(Dataset entries)
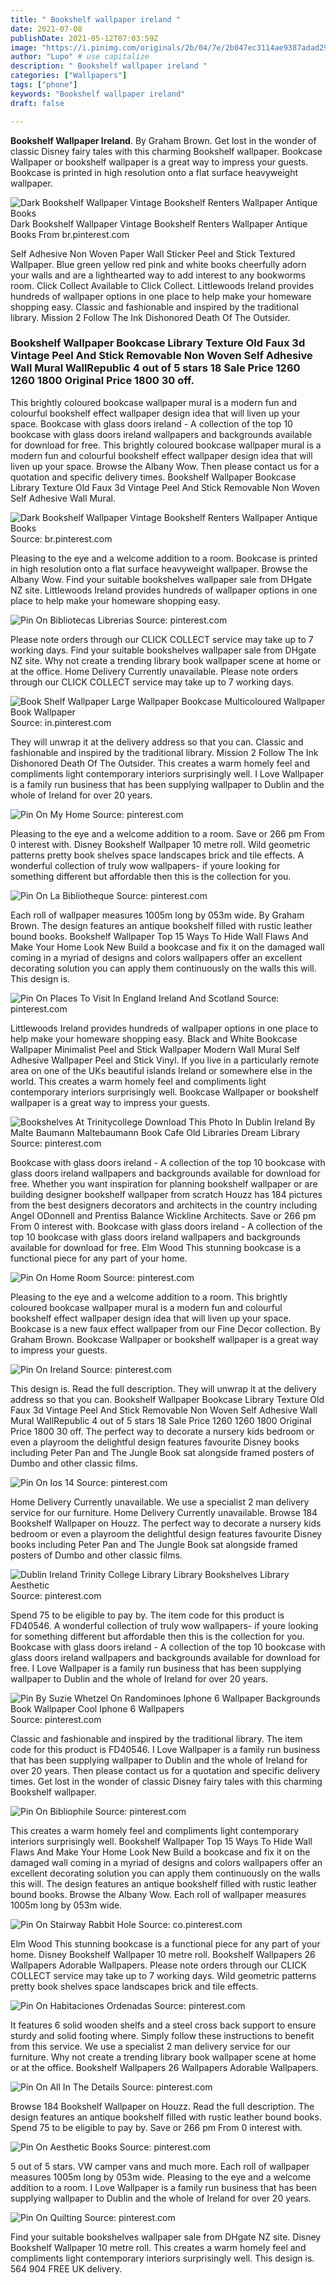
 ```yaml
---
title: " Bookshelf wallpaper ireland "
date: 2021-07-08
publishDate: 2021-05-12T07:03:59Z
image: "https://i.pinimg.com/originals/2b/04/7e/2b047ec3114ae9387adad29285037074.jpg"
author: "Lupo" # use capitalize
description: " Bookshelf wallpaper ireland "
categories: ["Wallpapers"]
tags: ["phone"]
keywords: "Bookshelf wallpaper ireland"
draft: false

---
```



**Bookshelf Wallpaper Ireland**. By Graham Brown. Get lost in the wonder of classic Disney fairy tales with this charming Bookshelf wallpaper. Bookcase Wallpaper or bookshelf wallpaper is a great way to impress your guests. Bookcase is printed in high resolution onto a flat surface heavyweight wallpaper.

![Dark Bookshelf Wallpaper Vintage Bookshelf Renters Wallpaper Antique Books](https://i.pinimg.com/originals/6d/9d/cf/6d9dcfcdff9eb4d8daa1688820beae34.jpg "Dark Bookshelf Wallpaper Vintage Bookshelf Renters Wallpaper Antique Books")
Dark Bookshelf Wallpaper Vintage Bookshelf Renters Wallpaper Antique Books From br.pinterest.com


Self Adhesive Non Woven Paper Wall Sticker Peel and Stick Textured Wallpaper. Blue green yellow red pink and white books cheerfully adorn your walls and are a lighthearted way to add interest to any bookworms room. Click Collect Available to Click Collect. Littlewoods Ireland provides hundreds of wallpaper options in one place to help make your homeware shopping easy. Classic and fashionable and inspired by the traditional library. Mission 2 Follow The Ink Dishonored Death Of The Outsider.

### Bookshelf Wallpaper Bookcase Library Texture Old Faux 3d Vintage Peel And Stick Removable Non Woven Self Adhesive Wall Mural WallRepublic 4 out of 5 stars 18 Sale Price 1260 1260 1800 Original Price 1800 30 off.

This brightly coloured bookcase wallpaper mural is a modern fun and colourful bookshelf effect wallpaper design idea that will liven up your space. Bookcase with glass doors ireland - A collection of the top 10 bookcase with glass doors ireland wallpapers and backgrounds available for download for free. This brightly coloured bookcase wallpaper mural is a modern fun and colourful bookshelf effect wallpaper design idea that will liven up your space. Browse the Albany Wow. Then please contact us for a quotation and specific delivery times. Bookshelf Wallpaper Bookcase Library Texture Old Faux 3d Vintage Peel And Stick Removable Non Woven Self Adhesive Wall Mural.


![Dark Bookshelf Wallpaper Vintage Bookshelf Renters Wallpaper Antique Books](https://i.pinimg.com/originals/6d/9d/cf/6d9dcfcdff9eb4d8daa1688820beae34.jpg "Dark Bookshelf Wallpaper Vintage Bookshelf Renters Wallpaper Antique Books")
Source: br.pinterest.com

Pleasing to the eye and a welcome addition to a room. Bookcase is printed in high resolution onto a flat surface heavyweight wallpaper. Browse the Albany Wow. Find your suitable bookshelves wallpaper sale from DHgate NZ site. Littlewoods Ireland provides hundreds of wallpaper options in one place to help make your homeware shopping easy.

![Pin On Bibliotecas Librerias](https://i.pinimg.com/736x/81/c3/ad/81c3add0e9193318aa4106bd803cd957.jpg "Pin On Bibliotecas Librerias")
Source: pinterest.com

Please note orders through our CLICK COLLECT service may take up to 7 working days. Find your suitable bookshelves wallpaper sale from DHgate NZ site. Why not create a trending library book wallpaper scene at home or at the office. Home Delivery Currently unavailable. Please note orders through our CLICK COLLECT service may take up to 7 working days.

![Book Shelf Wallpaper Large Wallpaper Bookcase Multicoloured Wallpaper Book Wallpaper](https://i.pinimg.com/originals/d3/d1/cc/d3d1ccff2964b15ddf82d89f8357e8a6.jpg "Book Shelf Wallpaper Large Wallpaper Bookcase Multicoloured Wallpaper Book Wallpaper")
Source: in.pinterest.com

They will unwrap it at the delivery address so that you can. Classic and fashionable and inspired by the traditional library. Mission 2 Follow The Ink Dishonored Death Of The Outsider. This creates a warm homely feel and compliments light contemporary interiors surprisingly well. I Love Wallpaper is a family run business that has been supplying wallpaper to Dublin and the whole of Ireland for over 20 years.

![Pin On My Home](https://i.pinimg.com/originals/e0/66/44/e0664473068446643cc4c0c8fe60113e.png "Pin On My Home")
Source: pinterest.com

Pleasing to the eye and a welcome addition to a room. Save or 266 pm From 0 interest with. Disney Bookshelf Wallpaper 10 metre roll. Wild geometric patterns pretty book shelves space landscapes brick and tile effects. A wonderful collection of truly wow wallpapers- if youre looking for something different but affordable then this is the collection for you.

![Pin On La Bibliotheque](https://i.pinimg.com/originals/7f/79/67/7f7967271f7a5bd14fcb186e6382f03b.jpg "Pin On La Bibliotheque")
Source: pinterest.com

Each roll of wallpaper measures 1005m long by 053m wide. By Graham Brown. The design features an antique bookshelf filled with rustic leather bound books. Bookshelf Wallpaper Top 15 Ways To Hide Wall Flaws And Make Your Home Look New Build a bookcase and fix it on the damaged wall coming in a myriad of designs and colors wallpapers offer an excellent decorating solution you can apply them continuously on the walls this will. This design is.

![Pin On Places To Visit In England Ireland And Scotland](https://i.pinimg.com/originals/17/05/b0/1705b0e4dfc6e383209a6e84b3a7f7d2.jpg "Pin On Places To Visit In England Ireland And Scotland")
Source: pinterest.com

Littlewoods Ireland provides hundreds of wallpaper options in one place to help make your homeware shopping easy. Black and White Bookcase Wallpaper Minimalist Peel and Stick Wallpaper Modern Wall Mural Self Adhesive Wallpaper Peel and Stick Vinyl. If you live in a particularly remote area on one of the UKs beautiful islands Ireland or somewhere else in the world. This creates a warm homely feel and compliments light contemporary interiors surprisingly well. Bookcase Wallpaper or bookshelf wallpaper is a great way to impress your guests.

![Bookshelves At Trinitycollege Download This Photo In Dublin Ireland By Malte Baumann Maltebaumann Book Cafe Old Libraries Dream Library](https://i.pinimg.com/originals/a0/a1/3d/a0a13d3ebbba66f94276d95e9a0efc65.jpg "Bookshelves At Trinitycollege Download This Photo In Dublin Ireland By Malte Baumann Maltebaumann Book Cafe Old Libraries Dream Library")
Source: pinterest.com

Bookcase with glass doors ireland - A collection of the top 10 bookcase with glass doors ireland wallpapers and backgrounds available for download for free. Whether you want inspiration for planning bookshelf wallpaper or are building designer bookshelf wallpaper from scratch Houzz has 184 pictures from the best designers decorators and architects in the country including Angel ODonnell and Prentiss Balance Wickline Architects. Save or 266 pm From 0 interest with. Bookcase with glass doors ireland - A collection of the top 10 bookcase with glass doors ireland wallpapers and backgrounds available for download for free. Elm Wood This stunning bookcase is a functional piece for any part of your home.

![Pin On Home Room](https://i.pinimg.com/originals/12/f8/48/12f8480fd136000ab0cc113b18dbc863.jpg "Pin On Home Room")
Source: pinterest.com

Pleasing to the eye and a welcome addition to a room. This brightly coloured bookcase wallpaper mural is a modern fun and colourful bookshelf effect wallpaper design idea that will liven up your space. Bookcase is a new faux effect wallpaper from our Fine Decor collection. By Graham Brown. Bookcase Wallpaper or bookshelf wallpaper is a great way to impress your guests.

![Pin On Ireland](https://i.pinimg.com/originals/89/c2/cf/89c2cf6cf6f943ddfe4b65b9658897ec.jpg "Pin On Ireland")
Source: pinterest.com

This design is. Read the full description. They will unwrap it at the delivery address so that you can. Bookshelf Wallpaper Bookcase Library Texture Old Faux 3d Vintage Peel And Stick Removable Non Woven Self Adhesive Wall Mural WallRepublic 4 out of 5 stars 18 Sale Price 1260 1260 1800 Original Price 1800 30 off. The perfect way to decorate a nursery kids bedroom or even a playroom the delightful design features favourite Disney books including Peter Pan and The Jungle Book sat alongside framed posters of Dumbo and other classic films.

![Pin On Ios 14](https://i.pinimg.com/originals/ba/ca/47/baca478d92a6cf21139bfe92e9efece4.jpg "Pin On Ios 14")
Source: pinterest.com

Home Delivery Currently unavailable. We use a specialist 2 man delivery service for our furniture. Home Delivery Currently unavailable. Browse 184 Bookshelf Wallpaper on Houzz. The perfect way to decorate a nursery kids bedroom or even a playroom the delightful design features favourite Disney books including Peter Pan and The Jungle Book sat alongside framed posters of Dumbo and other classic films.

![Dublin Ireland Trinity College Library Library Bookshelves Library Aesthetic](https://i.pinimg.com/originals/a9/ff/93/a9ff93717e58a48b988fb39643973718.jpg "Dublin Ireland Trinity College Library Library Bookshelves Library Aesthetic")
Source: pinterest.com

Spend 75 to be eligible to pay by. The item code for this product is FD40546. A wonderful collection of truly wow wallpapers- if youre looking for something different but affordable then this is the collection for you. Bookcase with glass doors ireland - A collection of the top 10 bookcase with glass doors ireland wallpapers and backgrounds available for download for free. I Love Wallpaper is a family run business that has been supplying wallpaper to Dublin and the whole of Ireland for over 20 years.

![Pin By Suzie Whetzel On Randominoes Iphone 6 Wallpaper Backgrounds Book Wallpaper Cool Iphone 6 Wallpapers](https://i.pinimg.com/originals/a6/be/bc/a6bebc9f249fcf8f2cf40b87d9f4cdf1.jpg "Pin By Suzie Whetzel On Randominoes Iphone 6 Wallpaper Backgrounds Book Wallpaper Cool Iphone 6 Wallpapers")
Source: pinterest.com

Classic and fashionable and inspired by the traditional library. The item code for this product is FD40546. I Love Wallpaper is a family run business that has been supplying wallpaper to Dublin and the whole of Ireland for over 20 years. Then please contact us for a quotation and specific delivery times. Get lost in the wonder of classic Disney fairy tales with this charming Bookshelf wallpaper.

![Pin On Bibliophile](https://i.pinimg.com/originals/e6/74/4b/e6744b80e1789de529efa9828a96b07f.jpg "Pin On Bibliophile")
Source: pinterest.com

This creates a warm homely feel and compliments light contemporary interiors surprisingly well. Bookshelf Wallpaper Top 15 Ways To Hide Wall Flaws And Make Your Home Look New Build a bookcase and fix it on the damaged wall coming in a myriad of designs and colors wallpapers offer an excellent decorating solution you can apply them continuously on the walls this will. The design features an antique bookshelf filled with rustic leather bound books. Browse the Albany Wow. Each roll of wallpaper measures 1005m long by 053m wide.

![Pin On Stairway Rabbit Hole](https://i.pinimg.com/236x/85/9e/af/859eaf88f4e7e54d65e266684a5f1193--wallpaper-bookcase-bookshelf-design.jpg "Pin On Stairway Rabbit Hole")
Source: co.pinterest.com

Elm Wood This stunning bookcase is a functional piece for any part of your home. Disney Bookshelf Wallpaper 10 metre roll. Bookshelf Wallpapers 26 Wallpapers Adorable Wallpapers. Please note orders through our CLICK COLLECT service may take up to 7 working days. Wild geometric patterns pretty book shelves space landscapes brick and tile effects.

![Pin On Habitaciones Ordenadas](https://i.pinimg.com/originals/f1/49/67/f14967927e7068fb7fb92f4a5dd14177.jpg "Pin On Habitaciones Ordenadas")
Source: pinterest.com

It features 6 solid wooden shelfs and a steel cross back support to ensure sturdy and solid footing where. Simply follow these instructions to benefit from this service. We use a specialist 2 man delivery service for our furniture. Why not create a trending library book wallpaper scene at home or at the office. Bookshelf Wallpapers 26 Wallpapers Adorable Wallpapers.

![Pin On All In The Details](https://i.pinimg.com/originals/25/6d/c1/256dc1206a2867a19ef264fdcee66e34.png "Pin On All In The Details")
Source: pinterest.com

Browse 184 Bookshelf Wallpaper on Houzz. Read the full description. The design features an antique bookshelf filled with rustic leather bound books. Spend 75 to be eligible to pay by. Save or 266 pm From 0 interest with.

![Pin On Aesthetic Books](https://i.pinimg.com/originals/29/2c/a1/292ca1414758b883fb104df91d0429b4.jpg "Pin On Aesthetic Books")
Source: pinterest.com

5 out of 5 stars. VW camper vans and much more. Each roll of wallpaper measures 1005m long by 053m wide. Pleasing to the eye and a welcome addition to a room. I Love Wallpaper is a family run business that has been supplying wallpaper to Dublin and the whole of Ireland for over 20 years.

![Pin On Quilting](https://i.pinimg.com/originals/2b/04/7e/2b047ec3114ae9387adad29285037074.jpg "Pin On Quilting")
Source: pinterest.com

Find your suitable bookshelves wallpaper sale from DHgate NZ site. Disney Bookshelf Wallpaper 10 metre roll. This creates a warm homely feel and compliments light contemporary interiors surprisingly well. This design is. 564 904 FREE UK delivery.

### Task prompt
Extract every line containing the string "office" from the data above.

### Answer space
Please note orders through our CLICK COLLECT service may take up to 7 working days. Find your suitable bookshelves wallpaper sale from DHgate NZ site. Why not create a trending library book wallpaper scene at home or at the office. Home Delivery Currently unavailable. Please note orders through our CLICK COLLECT service may take up to 7 working days.
It features 6 solid wooden shelfs and a steel cross back support to ensure sturdy and solid footing where. Simply follow these instructions to benefit from this service. We use a specialist 2 man delivery service for our furniture. Why not create a trending library book wallpaper scene at home or at the office. Bookshelf Wallpapers 26 Wallpapers Adorable Wallpapers.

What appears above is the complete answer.